*** Opening of Exercise materials ***

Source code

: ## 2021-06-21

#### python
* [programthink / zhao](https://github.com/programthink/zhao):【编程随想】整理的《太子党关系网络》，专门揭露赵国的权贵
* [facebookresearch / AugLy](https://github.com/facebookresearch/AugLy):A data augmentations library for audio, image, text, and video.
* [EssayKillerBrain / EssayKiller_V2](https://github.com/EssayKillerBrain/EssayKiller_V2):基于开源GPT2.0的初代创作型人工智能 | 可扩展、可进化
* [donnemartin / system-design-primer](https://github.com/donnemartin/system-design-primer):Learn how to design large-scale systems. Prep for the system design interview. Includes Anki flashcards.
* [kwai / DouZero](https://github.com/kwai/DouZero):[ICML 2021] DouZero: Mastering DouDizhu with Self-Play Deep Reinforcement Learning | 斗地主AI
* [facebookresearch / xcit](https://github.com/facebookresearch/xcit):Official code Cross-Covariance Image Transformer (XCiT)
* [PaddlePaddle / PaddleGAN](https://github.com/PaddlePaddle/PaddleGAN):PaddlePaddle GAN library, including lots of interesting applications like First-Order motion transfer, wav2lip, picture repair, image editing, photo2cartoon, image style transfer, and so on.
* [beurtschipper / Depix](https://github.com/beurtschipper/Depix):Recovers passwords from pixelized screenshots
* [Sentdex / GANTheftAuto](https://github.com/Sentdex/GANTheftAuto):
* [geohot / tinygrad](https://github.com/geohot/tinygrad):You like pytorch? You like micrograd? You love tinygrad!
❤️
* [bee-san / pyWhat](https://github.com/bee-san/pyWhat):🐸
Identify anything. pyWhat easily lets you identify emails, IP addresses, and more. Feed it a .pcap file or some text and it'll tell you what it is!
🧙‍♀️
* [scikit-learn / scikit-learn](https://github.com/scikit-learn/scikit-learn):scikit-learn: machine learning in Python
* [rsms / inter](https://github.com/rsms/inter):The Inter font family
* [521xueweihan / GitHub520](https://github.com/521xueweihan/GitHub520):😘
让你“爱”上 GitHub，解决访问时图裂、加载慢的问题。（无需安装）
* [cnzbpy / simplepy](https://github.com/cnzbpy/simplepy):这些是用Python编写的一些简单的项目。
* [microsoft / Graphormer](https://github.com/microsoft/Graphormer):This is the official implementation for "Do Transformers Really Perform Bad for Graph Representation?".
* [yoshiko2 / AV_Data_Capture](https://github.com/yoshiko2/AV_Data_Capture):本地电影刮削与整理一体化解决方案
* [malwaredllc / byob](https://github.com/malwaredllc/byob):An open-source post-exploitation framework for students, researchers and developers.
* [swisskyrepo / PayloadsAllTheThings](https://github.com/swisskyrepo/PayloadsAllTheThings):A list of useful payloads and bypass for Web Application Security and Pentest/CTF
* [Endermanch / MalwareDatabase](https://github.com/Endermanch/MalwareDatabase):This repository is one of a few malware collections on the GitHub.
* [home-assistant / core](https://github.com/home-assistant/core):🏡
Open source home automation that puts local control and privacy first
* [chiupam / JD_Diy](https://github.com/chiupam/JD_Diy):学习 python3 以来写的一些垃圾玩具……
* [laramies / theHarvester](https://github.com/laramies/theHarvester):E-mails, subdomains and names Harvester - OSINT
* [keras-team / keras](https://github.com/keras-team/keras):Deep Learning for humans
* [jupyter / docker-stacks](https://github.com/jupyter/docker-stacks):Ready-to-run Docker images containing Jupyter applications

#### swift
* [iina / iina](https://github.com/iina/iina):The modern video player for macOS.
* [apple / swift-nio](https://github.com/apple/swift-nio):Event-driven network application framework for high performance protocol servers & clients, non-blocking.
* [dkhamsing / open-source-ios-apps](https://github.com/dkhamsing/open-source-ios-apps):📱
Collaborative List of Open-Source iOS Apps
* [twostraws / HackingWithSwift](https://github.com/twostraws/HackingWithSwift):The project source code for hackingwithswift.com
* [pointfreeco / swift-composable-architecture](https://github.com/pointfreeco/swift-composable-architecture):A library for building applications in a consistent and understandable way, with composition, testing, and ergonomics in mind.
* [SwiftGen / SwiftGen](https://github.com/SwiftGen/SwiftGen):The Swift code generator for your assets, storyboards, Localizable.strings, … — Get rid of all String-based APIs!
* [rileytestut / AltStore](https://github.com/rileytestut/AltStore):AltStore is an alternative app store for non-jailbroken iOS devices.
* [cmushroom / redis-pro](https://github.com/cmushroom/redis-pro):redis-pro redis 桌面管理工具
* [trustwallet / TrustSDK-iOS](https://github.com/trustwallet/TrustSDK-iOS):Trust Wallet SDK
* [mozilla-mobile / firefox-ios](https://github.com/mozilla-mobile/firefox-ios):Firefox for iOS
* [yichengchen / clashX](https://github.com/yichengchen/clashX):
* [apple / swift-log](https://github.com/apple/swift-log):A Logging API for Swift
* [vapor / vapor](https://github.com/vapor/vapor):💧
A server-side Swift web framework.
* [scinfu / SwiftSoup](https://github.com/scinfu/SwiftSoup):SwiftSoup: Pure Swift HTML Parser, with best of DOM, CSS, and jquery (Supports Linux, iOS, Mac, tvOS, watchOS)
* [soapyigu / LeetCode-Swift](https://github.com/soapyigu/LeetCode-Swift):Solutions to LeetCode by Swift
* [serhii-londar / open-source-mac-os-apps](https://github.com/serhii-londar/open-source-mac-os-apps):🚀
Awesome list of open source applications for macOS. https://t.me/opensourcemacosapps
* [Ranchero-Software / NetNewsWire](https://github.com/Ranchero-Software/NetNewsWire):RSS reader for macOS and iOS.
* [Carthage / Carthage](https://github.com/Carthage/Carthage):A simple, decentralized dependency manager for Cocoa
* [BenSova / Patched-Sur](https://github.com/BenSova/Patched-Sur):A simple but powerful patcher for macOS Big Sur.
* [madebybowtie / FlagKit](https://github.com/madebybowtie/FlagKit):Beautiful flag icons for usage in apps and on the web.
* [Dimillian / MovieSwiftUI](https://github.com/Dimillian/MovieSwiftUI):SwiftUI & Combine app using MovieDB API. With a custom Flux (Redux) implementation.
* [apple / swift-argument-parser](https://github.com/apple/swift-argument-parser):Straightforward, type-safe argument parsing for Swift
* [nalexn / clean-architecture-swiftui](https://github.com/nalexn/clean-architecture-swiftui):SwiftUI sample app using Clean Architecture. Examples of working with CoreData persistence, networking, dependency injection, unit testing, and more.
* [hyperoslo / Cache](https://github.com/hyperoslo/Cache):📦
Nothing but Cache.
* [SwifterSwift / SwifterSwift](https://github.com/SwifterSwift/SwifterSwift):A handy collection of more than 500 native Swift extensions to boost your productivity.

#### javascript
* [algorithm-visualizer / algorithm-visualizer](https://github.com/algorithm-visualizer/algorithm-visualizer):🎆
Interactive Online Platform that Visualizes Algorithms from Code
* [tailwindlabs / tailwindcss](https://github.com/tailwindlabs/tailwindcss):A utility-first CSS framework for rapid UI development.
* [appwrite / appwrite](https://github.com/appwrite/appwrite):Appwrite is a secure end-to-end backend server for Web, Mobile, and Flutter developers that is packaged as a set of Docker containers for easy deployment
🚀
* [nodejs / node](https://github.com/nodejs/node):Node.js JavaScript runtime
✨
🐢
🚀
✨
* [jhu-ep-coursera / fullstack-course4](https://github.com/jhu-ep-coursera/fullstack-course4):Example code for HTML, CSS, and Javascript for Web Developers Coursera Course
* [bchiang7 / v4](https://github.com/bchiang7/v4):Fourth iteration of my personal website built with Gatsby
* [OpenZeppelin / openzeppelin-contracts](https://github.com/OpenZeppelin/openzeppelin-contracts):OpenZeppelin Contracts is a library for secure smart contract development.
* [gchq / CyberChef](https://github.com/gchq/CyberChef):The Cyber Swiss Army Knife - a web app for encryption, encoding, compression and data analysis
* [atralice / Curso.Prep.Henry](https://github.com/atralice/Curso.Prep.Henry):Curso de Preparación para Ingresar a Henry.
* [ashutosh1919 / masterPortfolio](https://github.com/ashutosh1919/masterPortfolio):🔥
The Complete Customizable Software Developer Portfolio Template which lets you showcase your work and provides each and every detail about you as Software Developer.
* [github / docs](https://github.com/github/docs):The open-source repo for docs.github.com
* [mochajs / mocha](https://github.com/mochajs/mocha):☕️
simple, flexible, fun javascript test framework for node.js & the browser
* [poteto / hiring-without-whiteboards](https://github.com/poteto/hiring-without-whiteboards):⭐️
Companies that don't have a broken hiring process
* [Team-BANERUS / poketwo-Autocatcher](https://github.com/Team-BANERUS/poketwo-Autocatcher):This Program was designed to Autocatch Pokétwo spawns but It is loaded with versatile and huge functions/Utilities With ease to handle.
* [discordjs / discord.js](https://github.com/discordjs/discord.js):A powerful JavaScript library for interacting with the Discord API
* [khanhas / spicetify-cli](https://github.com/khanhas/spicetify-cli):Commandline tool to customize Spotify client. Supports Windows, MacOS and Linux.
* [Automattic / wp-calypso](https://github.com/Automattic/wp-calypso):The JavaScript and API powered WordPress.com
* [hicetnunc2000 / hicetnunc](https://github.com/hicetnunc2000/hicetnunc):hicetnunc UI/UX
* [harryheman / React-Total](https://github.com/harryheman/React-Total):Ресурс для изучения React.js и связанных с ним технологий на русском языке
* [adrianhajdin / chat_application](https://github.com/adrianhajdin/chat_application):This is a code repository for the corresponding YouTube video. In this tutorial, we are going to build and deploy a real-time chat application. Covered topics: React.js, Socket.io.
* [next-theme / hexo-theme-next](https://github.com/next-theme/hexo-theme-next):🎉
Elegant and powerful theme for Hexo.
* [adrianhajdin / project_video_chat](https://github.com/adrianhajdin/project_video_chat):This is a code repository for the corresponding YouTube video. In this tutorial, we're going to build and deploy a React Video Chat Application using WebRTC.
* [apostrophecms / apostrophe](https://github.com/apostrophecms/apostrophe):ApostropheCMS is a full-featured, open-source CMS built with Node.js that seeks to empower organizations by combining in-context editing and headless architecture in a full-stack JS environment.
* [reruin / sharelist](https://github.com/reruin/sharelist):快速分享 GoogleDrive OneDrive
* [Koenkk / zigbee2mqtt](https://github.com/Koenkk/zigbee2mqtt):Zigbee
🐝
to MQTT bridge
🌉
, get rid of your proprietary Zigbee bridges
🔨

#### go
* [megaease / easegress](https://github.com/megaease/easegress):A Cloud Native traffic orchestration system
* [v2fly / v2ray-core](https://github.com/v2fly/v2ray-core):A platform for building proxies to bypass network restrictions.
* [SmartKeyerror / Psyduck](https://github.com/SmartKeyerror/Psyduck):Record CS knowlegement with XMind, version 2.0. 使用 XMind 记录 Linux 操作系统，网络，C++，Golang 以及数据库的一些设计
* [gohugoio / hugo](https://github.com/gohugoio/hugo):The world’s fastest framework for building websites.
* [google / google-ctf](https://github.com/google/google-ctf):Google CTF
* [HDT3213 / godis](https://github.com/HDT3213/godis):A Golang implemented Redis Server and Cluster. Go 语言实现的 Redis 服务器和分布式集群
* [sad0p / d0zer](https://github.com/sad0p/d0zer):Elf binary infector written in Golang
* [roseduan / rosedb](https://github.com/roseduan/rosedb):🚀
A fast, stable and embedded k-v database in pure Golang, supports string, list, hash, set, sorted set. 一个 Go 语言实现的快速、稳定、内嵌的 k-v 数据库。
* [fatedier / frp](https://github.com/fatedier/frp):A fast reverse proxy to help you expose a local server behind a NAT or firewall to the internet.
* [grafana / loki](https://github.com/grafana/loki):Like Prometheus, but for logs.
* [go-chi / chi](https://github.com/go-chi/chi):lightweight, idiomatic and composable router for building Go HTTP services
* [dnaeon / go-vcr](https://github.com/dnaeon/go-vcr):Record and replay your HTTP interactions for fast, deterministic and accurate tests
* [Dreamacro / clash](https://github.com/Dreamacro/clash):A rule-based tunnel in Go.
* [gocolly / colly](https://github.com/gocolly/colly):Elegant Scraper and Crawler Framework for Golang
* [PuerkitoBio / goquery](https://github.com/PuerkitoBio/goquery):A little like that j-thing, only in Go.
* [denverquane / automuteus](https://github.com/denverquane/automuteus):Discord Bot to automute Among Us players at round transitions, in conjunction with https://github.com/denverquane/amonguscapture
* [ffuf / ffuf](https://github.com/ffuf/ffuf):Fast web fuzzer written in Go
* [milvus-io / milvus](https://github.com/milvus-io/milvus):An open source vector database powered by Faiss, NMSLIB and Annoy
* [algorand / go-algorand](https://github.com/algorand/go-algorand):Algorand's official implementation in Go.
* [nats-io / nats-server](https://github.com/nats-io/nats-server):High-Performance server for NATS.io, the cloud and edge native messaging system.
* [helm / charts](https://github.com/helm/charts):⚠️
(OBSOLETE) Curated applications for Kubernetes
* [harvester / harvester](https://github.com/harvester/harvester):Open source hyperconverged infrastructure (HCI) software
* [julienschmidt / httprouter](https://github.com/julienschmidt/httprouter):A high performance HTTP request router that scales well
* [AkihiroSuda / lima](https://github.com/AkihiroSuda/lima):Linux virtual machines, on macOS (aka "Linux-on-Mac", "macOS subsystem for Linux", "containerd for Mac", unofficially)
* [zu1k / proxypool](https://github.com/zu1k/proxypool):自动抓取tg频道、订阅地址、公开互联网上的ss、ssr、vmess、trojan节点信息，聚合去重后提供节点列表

*** Close of Exercise materials ***

* _Your task_
Both the line containing "but for logs." and the line containing "conjunction with https://github.com/denverquane/amonguscapture" belong in the answer. Print them and every line above that falls between them exactly, and no others.

* _Solution for this task_
* [grafana / loki](https://github.com/grafana/loki):Like Prometheus, but for logs.
* [go-chi / chi](https://github.com/go-chi/chi):lightweight, idiomatic and composable router for building Go HTTP services
* [dnaeon / go-vcr](https://github.com/dnaeon/go-vcr):Record and replay your HTTP interactions for fast, deterministic and accurate tests
* [Dreamacro / clash](https://github.com/Dreamacro/clash):A rule-based tunnel in Go.
* [gocolly / colly](https://github.com/gocolly/colly):Elegant Scraper and Crawler Framework for Golang
* [PuerkitoBio / goquery](https://github.com/PuerkitoBio/goquery):A little like that j-thing, only in Go.
* [denverquane / automuteus](https://github.com/denverquane/automuteus):Discord Bot to automute Among Us players at round transitions, in conjunction with https://github.com/denverquane/amonguscapture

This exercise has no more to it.